_Instructions to follow:_ Go through the entries and copy every line that has the string "width" in it.

Saved data entries:
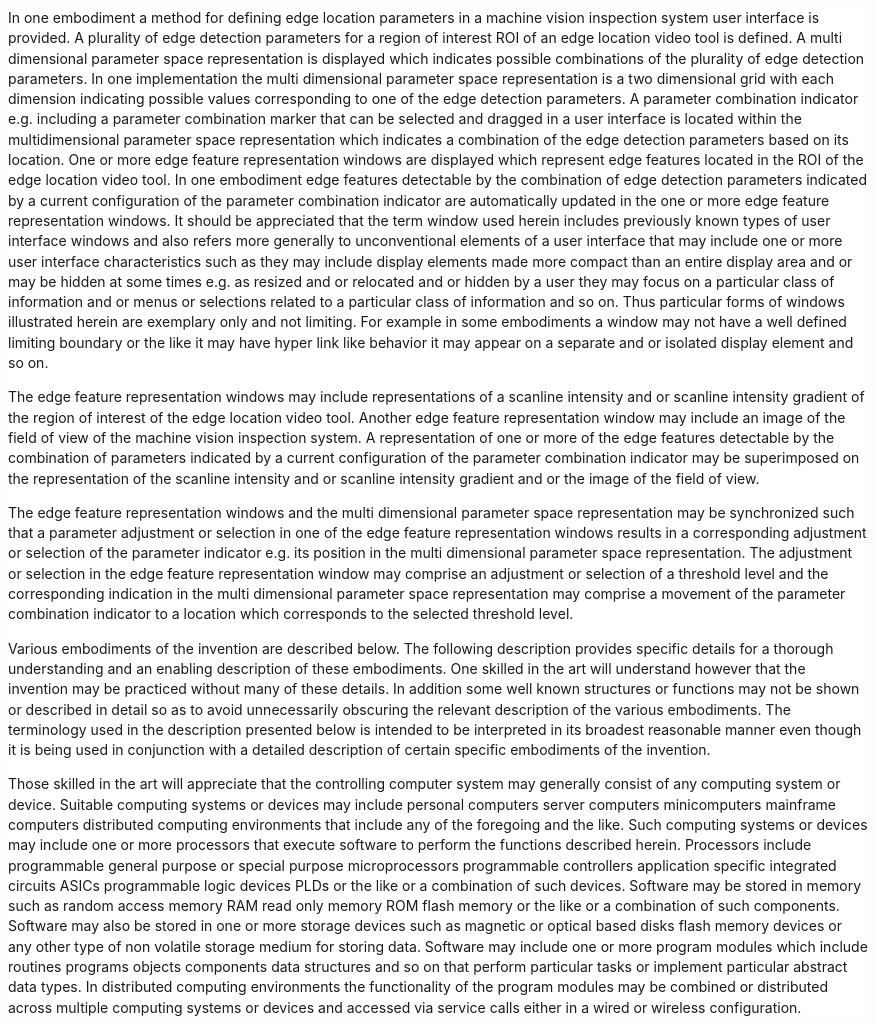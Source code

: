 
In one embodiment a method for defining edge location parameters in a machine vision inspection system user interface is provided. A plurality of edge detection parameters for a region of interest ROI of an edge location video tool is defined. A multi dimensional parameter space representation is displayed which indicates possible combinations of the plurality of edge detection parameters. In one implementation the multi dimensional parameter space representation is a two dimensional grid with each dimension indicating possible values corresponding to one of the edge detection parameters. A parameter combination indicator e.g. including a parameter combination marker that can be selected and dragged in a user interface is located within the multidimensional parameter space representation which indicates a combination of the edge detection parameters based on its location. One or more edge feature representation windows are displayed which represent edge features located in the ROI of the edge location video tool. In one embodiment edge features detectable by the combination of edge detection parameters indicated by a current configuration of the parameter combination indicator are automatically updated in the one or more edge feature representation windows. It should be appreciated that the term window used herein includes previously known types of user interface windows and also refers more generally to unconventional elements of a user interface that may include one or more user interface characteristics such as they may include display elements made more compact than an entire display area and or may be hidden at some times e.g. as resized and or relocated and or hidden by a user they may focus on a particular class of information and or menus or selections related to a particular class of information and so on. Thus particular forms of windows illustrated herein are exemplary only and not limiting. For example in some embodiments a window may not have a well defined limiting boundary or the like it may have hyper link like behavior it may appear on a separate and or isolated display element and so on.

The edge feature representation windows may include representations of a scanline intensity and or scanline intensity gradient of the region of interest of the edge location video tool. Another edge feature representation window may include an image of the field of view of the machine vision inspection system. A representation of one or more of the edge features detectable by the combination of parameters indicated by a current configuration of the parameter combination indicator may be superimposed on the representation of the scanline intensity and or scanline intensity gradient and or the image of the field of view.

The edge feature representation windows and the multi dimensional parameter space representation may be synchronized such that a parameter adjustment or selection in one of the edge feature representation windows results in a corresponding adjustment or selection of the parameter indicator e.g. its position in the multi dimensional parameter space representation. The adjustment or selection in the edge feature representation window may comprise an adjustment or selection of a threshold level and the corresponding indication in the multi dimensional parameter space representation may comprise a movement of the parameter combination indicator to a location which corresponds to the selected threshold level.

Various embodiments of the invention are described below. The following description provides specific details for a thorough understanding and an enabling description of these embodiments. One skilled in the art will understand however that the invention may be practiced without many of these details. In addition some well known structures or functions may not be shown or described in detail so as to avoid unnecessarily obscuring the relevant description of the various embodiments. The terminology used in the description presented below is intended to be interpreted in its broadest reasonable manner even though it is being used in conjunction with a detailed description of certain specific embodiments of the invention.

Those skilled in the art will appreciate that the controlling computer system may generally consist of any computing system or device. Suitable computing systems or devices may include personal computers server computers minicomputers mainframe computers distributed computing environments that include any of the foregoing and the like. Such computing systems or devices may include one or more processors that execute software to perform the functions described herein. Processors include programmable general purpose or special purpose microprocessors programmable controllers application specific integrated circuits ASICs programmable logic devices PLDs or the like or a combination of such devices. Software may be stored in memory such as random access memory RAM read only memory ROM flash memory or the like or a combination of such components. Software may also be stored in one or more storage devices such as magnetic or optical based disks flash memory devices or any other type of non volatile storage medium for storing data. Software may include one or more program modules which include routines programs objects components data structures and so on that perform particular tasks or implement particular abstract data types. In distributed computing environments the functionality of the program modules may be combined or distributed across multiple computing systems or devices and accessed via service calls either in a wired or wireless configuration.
* * *
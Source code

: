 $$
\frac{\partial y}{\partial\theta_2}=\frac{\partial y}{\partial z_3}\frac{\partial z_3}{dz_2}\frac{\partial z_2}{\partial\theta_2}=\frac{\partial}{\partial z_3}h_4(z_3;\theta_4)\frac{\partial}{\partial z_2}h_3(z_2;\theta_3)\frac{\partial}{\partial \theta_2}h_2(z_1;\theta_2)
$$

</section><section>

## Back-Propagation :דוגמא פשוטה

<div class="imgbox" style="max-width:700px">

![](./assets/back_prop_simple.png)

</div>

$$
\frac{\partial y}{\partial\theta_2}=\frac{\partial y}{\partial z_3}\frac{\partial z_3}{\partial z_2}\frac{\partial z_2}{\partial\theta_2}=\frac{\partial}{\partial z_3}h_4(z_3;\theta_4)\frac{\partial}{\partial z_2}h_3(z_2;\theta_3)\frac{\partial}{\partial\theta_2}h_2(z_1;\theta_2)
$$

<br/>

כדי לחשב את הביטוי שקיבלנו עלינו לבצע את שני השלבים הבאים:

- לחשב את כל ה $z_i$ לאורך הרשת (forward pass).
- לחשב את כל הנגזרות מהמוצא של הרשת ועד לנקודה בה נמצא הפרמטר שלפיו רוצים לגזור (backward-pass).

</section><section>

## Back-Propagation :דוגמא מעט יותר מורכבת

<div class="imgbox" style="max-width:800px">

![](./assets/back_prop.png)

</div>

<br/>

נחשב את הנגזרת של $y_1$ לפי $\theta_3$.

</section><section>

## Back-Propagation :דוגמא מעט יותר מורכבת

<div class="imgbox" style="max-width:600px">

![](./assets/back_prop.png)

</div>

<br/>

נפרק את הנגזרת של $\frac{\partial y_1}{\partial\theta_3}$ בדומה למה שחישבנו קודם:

_The answer:_
<div class="imgbox" style="max-width:700px">
<div class="imgbox" style="max-width:800px">
<div class="imgbox" style="max-width:600px">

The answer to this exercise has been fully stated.